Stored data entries
※

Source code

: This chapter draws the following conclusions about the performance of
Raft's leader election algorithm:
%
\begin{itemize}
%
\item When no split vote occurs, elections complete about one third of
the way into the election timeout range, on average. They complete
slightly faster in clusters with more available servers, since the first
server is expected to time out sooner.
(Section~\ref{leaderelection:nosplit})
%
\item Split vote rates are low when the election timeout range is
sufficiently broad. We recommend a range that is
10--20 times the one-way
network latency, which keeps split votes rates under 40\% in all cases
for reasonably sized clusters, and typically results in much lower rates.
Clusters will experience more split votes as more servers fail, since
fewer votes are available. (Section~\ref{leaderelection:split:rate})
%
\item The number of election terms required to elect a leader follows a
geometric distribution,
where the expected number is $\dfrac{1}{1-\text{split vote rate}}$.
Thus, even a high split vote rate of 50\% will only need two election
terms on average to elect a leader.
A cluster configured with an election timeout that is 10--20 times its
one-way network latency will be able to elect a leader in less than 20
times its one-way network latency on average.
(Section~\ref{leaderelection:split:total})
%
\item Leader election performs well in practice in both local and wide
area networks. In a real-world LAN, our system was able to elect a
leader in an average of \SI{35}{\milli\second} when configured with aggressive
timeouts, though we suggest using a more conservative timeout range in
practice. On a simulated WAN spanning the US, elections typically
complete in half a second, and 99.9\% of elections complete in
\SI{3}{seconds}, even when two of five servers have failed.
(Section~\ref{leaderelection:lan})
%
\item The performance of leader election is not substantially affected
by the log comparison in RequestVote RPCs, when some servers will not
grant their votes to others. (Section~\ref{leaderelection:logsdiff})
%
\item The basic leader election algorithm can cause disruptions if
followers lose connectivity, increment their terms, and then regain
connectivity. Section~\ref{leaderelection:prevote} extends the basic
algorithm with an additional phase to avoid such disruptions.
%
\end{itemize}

※

→ WHAT YOU NEED TO DO
Every record shown above should be set down again exactly.

→ ANSWER TO THIS PROBLEM
Source code

: This chapter draws the following conclusions about the performance of
Raft's leader election algorithm:
%
\begin{itemize}
%
\item When no split vote occurs, elections complete about one third of
the way into the election timeout range, on average. They complete
slightly faster in clusters with more available servers, since the first
server is expected to time out sooner.
(Section~\ref{leaderelection:nosplit})
%
\item Split vote rates are low when the election timeout range is
sufficiently broad. We recommend a range that is
10--20 times the one-way
network latency, which keeps split votes rates under 40\% in all cases
for reasonably sized clusters, and typically results in much lower rates.
Clusters will experience more split votes as more servers fail, since
fewer votes are available. (Section~\ref{leaderelection:split:rate})
%
\item The number of election terms required to elect a leader follows a
geometric distribution,
where the expected number is $\dfrac{1}{1-\text{split vote rate}}$.
Thus, even a high split vote rate of 50\% will only need two election
terms on average to elect a leader.
A cluster configured with an election timeout that is 10--20 times its
one-way network latency will be able to elect a leader in less than 20
times its one-way network latency on average.
(Section~\ref{leaderelection:split:total})
%
\item Leader election performs well in practice in both local and wide
area networks. In a real-world LAN, our system was able to elect a
leader in an average of \SI{35}{\milli\second} when configured with aggressive
timeouts, though we suggest using a more conservative timeout range in
practice. On a simulated WAN spanning the US, elections typically
complete in half a second, and 99.9\% of elections complete in
\SI{3}{seconds}, even when two of five servers have failed.
(Section~\ref{leaderelection:lan})
%
\item The performance of leader election is not substantially affected
by the log comparison in RequestVote RPCs, when some servers will not
grant their votes to others. (Section~\ref{leaderelection:logsdiff})
%
\item The basic leader election algorithm can cause disruptions if
followers lose connectivity, increment their terms, and then regain
connectivity. Section~\ref{leaderelection:prevote} extends the basic
algorithm with an additional phase to avoid such disruptions.
%
\end{itemize}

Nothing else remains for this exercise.